On Aug 15, 2019, at 09:06, Mojca Miklavec wrote:

> On Thu, 15 Aug 2019 at 15:27, Joshua Root wrote:
>> 
>> I think ports.macports.org is already clearly superior to ports.php, so
>> we should change the Available Ports link to point there. However, we
>> should not remove ports.php so as not to break existing links. I think
>> we should make ports.php queries redirect to the corresponding p.m.o URL
>> when possible (it won't always be possible since ports.php lets you
>> search more fields).
> 
> What about specifying what is still missing and adding that
> functionality to the new app?
> 
>> Thoughts?
> 
> I would definitely like to get a clear visible link to the main
> website, as well as some post to macports-users and macports-announce.
> Potentially we could even keep both sites for a little while. But what
> would also be nice to do is some ability to back-link to the main
> website from ports. Do we have someone with clear suggestions about
> the landing page of ports.macports.org?
> 
>    https://github.com/macports/macports-webapp/issues/47
> 
> ports.php is simply part of the main page, so it's easy to keep
> navigating to other parts of the site; we would need to add something
> to the new app as well. Some kind of top / global menu, and definitely
> improving the landing page.

> At the same time it would also be nice to revive the discussion about
> improving the overall design.
>    https://github.com/constantin-p/macports-site/issues/1
>    https://constantin-p.github.io/macports-site/
> and converge to the design & content that we "all" want :)

I am pleased that a better ports web app and main web site are being worked on, but I have not been following their development and won't be doing so due to spending time on other interests.

The new web site looks great. I haven't examined it in detail so I don't know how it compares to our current site in terms of content: what it has, what it doesn't yet have that it later will, what it doesn't have from the old site that has been decided is unnecessary.

The ports web app looks pretty good too, and certainly better than ports.php.

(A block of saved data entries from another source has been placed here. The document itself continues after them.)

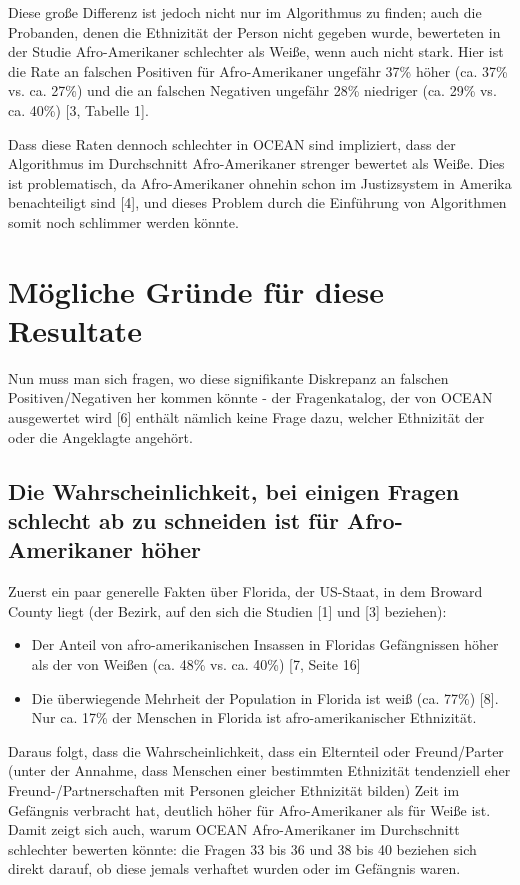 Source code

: \documentclass[10pt, a4paper, twocolumn]{article} %
\begin{document}
Diese große Differenz ist jedoch nicht nur im Algorithmus zu finden; auch die Probanden, denen die Ethnizität der Person nicht gegeben wurde, bewerteten in der Studie Afro-Amerikaner schlechter als Weiße, wenn auch nicht stark. 
Hier ist die Rate an falschen Positiven für Afro-Amerikaner ungefähr 37\% höher (ca. 37\% vs. ca. 27\%) und die an falschen Negativen ungefähr 28\% niedriger (ca. 29\% vs. ca. 40\%) [3, Tabelle 1].

Dass diese Raten dennoch schlechter in OCEAN sind impliziert, dass der Algorithmus im Durchschnitt Afro-Amerikaner strenger bewertet als Weiße. 
Dies ist problematisch, da Afro-Amerikaner ohnehin schon im Justizsystem in Amerika benachteiligt sind [4], und dieses Problem durch die Einführung von Algorithmen somit noch schlimmer werden könnte.

\FloatBarrier

\section{Mögliche Gründe für diese Resultate}
Nun muss man sich fragen, wo diese signifikante Diskrepanz an falschen Positiven/Negativen her kommen könnte - der Fragenkatalog, der von OCEAN ausgewertet wird [6] enthält nämlich keine Frage dazu, welcher Ethnizität der oder die Angeklagte angehört. 

\subsection{Die Wahrscheinlichkeit, bei einigen Fragen schlecht ab zu schneiden ist für Afro-Amerikaner höher}
Zuerst ein paar generelle Fakten über Florida, der US-Staat, in dem Broward County liegt (der Bezirk, auf den sich die Studien [1] und [3] beziehen): 
\begin{itemize} 
  \item{} Der Anteil von afro-amerikanischen Insassen in Floridas Gefängnissen höher als der von Weißen (ca. 48\% vs. ca. 40\%) [7, Seite 16]
  \item{} Die überwiegende Mehrheit der Population in Florida ist weiß (ca. 77\%) [8]. Nur ca. 17\% der Menschen in Florida ist afro-amerikanischer Ethnizität.
\end{itemize}

Daraus folgt, dass die Wahrscheinlichkeit, dass ein Elternteil oder Freund/Parter (unter der Annahme, dass Menschen einer bestimmten Ethnizität tendenziell eher Freund-/Partnerschaften mit Personen gleicher Ethnizität bilden) Zeit im Gefängnis verbracht hat, deutlich höher für Afro-Amerikaner als für Weiße ist.
Damit zeigt sich auch, warum OCEAN Afro-Amerikaner im Durchschnitt schlechter bewerten könnte: die Fragen 33 bis 36 und 38 bis 40 beziehen sich direkt darauf, ob diese jemals verhaftet wurden oder im Gefängnis waren. 
\end{document}
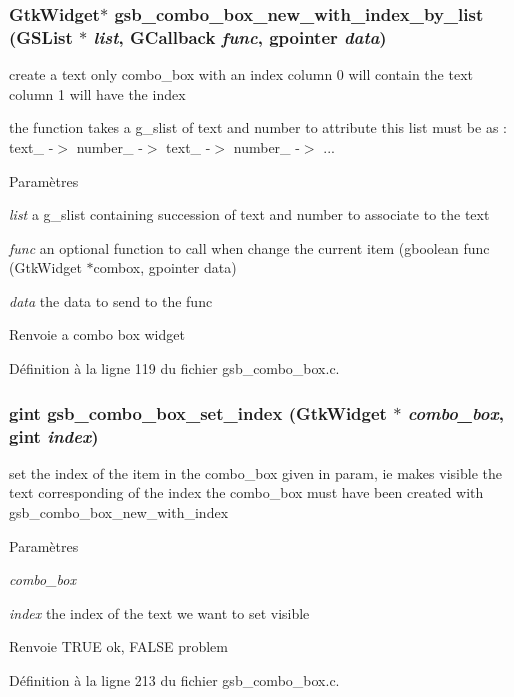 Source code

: \subsubsection[{gsb\_\-combo\_\-box\_\-new\_\-with\_\-index\_\-by\_\-list}]{\setlength{\rightskip}{0pt plus 5cm}GtkWidget$\ast$ gsb\_\-combo\_\-box\_\-new\_\-with\_\-index\_\-by\_\-list (GSList $\ast$ {\em list}, \/  GCallback {\em func}, \/  gpointer {\em data})}\label{gsb__combo__box_8c_aaa528158307654e8a321fbaaf07cd349}
create a text only combo\_\-box with an index column 0 will contain the text column 1 will have the index

the function takes a g\_\-slist of text and number to attribute this list must be as : text\_ -\/$>$ number\_ -\/$>$ text\_ -\/$>$ number\_ -\/$>$ ...


\begin{DoxyParams}{Paramètres}
\item[{\em list}]a g\_\-slist containing succession of text and number to associate to the text \item[{\em func}]an optional function to call when change the current item (gboolean func (GtkWidget $\ast$combox, gpointer data) \item[{\em data}]the data to send to the func\end{DoxyParams}
\begin{DoxyReturn}{Renvoie}
a combo box widget 
\end{DoxyReturn}


Définition à la ligne 119 du fichier gsb\_\-combo\_\-box.c.

\subsubsection[{gsb\_\-combo\_\-box\_\-set\_\-index}]{\setlength{\rightskip}{0pt plus 5cm}gint gsb\_\-combo\_\-box\_\-set\_\-index (GtkWidget $\ast$ {\em combo\_\-box}, \/  gint {\em index})}\label{gsb__combo__box_8c_a8d9cde44f97483d1e2ebe3c6c65f5570}
set the index of the item in the combo\_\-box given in param, ie makes visible the text corresponding of the index the combo\_\-box must have been created with gsb\_\-combo\_\-box\_\-new\_\-with\_\-index


\begin{DoxyParams}{Paramètres}
\item[{\em combo\_\-box}]\item[{\em index}]the index of the text we want to set visible\end{DoxyParams}
\begin{DoxyReturn}{Renvoie}
TRUE ok, FALSE problem 
\end{DoxyReturn}


Définition à la ligne 213 du fichier gsb\_\-combo\_\-box.c.

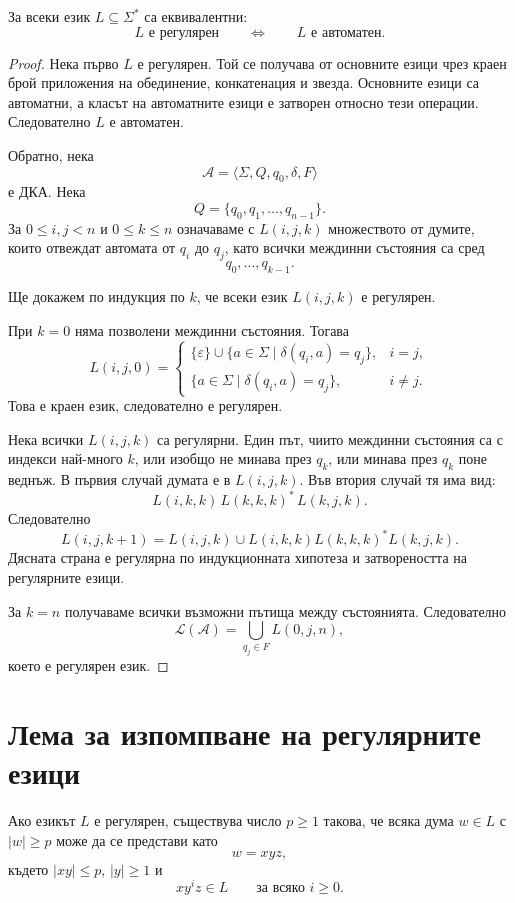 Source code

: \begin{thm}[Клини]
За всеки език $L\subseteq\Sigma^*$ са еквивалентни:
\[
L\text{ е регулярен}
\qquad\Longleftrightarrow\qquad
L\text{ е автоматен}.
\]
\end{thm}

\begin{proof}
Нека първо $L$ е регулярен. Той се получава от основните езици чрез краен брой приложения на обединение, конкатенация и звезда. Основните езици са автоматни, а класът на автоматните езици е затворен относно тези операции. Следователно $L$ е автоматен.

Обратно, нека
\[
\mathcal A=\langle\Sigma,Q,q_0,\delta,F\rangle
\]
е ДКА. Нека
\[
Q=\{q_0,q_1,\ldots,q_{n-1}\}.
\]
За $0\leq i,j<n$ и $0\leq k\leq n$ означаваме с $L(i,j,k)$ множеството от думите, които отвеждат автомата от $q_i$ до $q_j$, като всички междинни състояния са сред
\[
q_0,\ldots,q_{k-1}.
\]

Ще докажем по индукция по $k$, че всеки език $L(i,j,k)$ е регулярен.

При $k=0$ няма позволени междинни състояния. Тогава
\[
L(i,j,0)=
\begin{cases}
\{\varepsilon\}\cup\{a\in\Sigma\mid\delta(q_i,a)=q_j\},&i=j,\\
\{a\in\Sigma\mid\delta(q_i,a)=q_j\},&i\ne j.
\end{cases}
\]
Това е краен език, следователно е регулярен.

Нека всички $L(i,j,k)$ са регулярни. Един път, чиито междинни състояния са с индекси най-много $k$, или изобщо не минава през $q_k$, или минава през $q_k$ поне веднъж. В първия случай думата е в $L(i,j,k)$. Във втория случай тя има вид:
\[
L(i,k,k)\,L(k,k,k)^*\,L(k,j,k).
\]
Следователно
\[
L(i,j,k+1)=
L(i,j,k)\cup
L(i,k,k)L(k,k,k)^*L(k,j,k).
\]
Дясната страна е регулярна по индукционната хипотеза и затвореността на регулярните езици.

За $k=n$ получаваме всички възможни пътища между състоянията. Следователно
\[
\mathcal L(\mathcal A)
=
\bigcup_{q_j\in F}L(0,j,n),
\]
което е регулярен език.
\end{proof}

\section{Лема за изпомпване на регулярните езици}\label{s:4.4}

\begin{keythm}
Ако езикът $L$ е регулярен, съществува число $p\geq 1$ такова, че всяка дума $w\in L$ с $|w|\geq p$ може да се представи като
\[
w=xyz,
\]
където $|xy|\leq p$, $|y|\geq1$ и
\[
xy^iz\in L
\qquad\text{за всяко }i\geq0.
\]
\end{keythm}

I agree that once the new ports web app is thought to be ready, old ports.php links should be redirected to the new web app, (rather than serving effectively duplicate content, or answering with a 404 not found), where the new app provides the same functionality as the old. We can do the redirects by editing ports.php (which might be easier to start with, especially while we want to redirect some links but not others) or by creating web server rules (which we may want to move to once all links are redirects, since we may want to get rid of the php engine entirely at that point, if we move to GitHub Pages hosting for the rest of the site.) I agree that some of the old ports.php functionality needn't be preserved. For example, ports.php search expressions can use MySQL syntax [1], which I would just as soon not expose to users going forward.

My hope is that all of our web pages adopt a unified navigation header. Some time ago I tried to think about what such a navigation header would contain, but it is difficult to encompass all of our sites in a way that makes sense, is not too wide, and is not overwhelming to casual users. I thought it might be worth thinking about classifying links as either "for users" or "for developers", so that casual users needn't encounter developer links unless they visit a developer-centric site like the buildbot, but it's not always easy to draw the line (e.g. Trac is for both users and developers).

Note that the ports web app needn't be a separate hostname. If we want it to be at www.macports.org/ports, for example, we can do that by adding web server rules in the CDN interface. We already do this to map /news/ to GitHub Pages while the rest goes to Apache on Braeburn.